- Born: April 15, 1956 Hickman, Kentucky, U.S.
- Died: April 19, 2000 (aged 44) Riverbend Maximum Security Institution, Nashville, Tennessee, U.S.
- Cause of death: Execution by lethal injection
- Convictions: First degree murder Aggravated kidnapping Aggravated rape
- Criminal penalty: Death (May 1981)

Details
- Victims: Cary Ann Medlin, 8
- Date: September 1, 1979

= Robert Glen Coe =

American murderer (1956–2000)

Robert Glen Coe (April 15, 1956 – April 19, 2000) was an American murderer who was convicted of the 1979 rape and murder of eight-year-old Cary Ann Medlin in Greenfield, Tennessee. He was executed for the crime in 2000, becoming the first person to be executed in Tennessee in forty years.

==Early life==
Coe was born on April 15, 1956, in Hickman, Kentucky. He grew up in a low-income family and attended Gleason School in Gleason, Weakley County, Tennessee.
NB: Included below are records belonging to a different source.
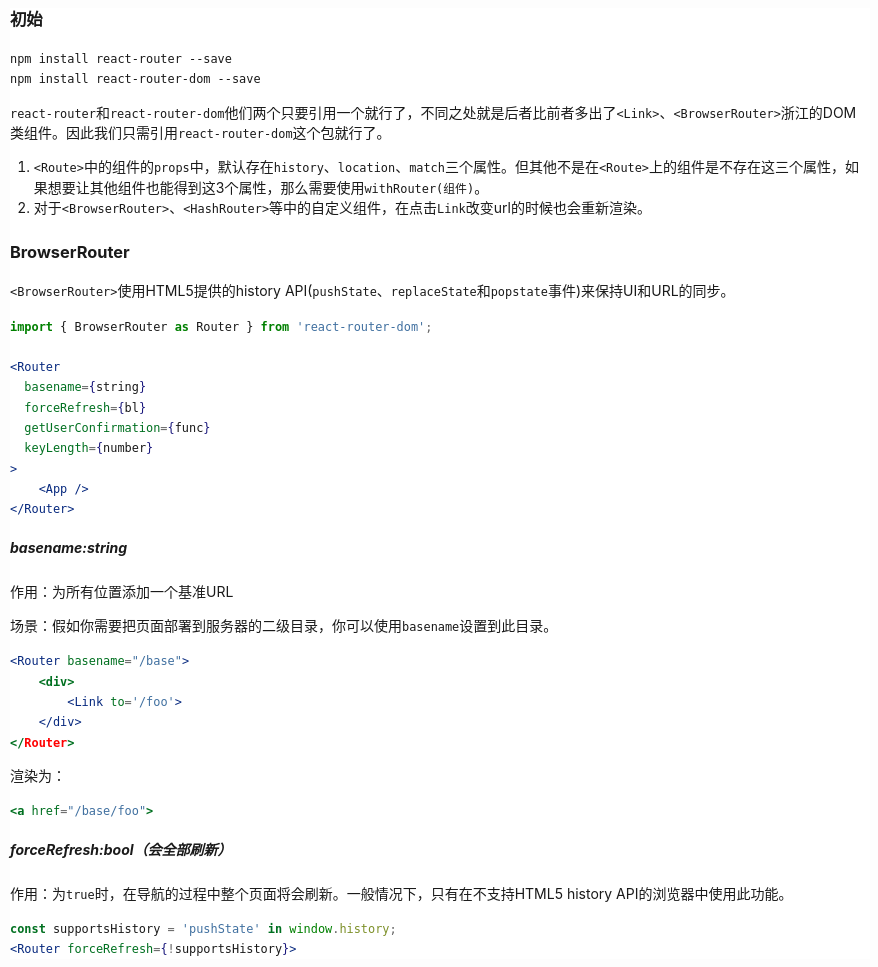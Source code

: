 ### 初始

```
npm install react-router --save
npm install react-router-dom --save
```

`react-router`和`react-router-dom`他们两个只要引用一个就行了，不同之处就是后者比前者多出了`<Link>`、`<BrowserRouter>`浙江的DOM类组件。因此我们只需引用`react-router-dom`这个包就行了。

1. `<Route>`中的组件的`props`中，默认存在`history`、`location`、`match`三个属性。但其他不是在`<Route>`上的组件是不存在这三个属性，如果想要让其他组件也能得到这3个属性，那么需要使用`withRouter(组件)`。
2. 对于`<BrowserRouter>`、`<HashRouter>`等中的自定义组件，在点击`Link`改变url的时候也会重新渲染。



### BrowserRouter

`<BrowserRouter>`使用HTML5提供的history API(`pushState`、`replaceState`和`popstate`事件)来保持UI和URL的同步。

```jsx
import { BrowserRouter as Router } from 'react-router-dom';

<Router
  basename={string}
  forceRefresh={bl}
  getUserConfirmation={func}
  keyLength={number}
>
    <App />
</Router>
```

##### basename:string

作用：为所有位置添加一个基准URL

场景：假如你需要把页面部署到服务器的二级目录，你可以使用`basename`设置到此目录。

```jsx
<Router basename="/base">
    <div>
    	<Link to='/foo'>
    </div>
</Router>
```

渲染为：

```jsx
<a href="/base/foo">
```

##### forceRefresh:bool（会全部刷新）

作用：为`true`时，在导航的过程中整个页面将会刷新。一般情况下，只有在不支持HTML5 history API的浏览器中使用此功能。

```jsx
const supportsHistory = 'pushState' in window.history;
<Router forceRefresh={!supportsHistory}>
```
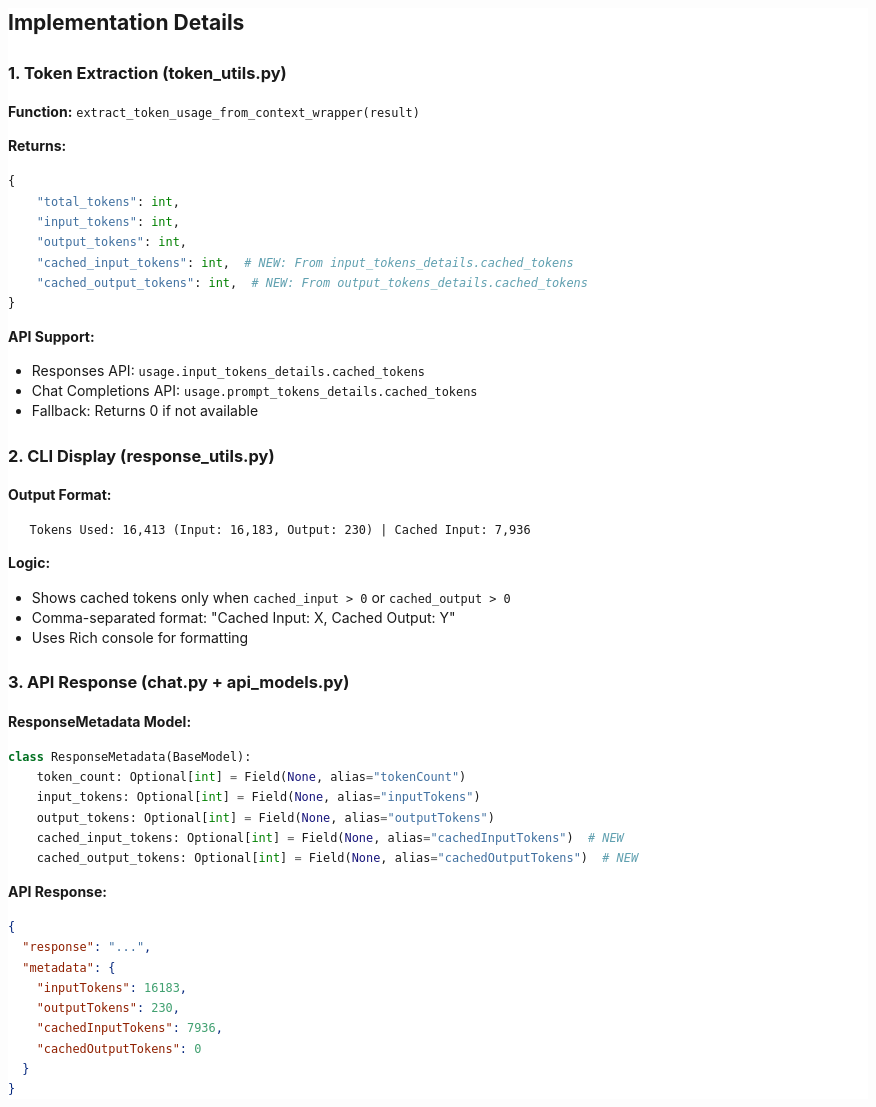 ## Implementation Details

### 1. Token Extraction (token_utils.py)

**Function:** `extract_token_usage_from_context_wrapper(result)`

**Returns:**
```python
{
    "total_tokens": int,
    "input_tokens": int,
    "output_tokens": int,
    "cached_input_tokens": int,  # NEW: From input_tokens_details.cached_tokens
    "cached_output_tokens": int,  # NEW: From output_tokens_details.cached_tokens
}
```

**API Support:**
- Responses API: `usage.input_tokens_details.cached_tokens`
- Chat Completions API: `usage.prompt_tokens_details.cached_tokens`
- Fallback: Returns 0 if not available

### 2. CLI Display (response_utils.py)

**Output Format:**
```
   Tokens Used: 16,413 (Input: 16,183, Output: 230) | Cached Input: 7,936
```

**Logic:**
- Shows cached tokens only when `cached_input > 0` or `cached_output > 0`
- Comma-separated format: "Cached Input: X, Cached Output: Y"
- Uses Rich console for formatting

### 3. API Response (chat.py + api_models.py)

**ResponseMetadata Model:**
```python
class ResponseMetadata(BaseModel):
    token_count: Optional[int] = Field(None, alias="tokenCount")
    input_tokens: Optional[int] = Field(None, alias="inputTokens")
    output_tokens: Optional[int] = Field(None, alias="outputTokens")
    cached_input_tokens: Optional[int] = Field(None, alias="cachedInputTokens")  # NEW
    cached_output_tokens: Optional[int] = Field(None, alias="cachedOutputTokens")  # NEW
```

**API Response:**
```json
{
  "response": "...",
  "metadata": {
    "inputTokens": 16183,
    "outputTokens": 230,
    "cachedInputTokens": 7936,
    "cachedOutputTokens": 0
  }
}
```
Coe's father would regularly get drunk and masturbate in front of Coe and his younger sister. He also forced the pair to watch him engage in sex acts with his oldest daughter.

==Kidnapping and murder==
On September 1, 1979, Cary Ann Medlin and her stepbrother were riding their bicycles in the neighborhood near their home in Greenfield, Tennessee. Robert Coe pulled up next to them and began to talk to them, acting as if he knew Cary's father and needed directions to his house. Cary got into Coe's car to help him, and she was never seen alive again. As soon as she was reported missing, friends and neighbors in the close-knit community began a massive search to locate Cary or the man whose car she was last seen in. The following day, her body was found at the end of a road on the outskirts of town. An autopsy revealed that she had been sexually assaulted.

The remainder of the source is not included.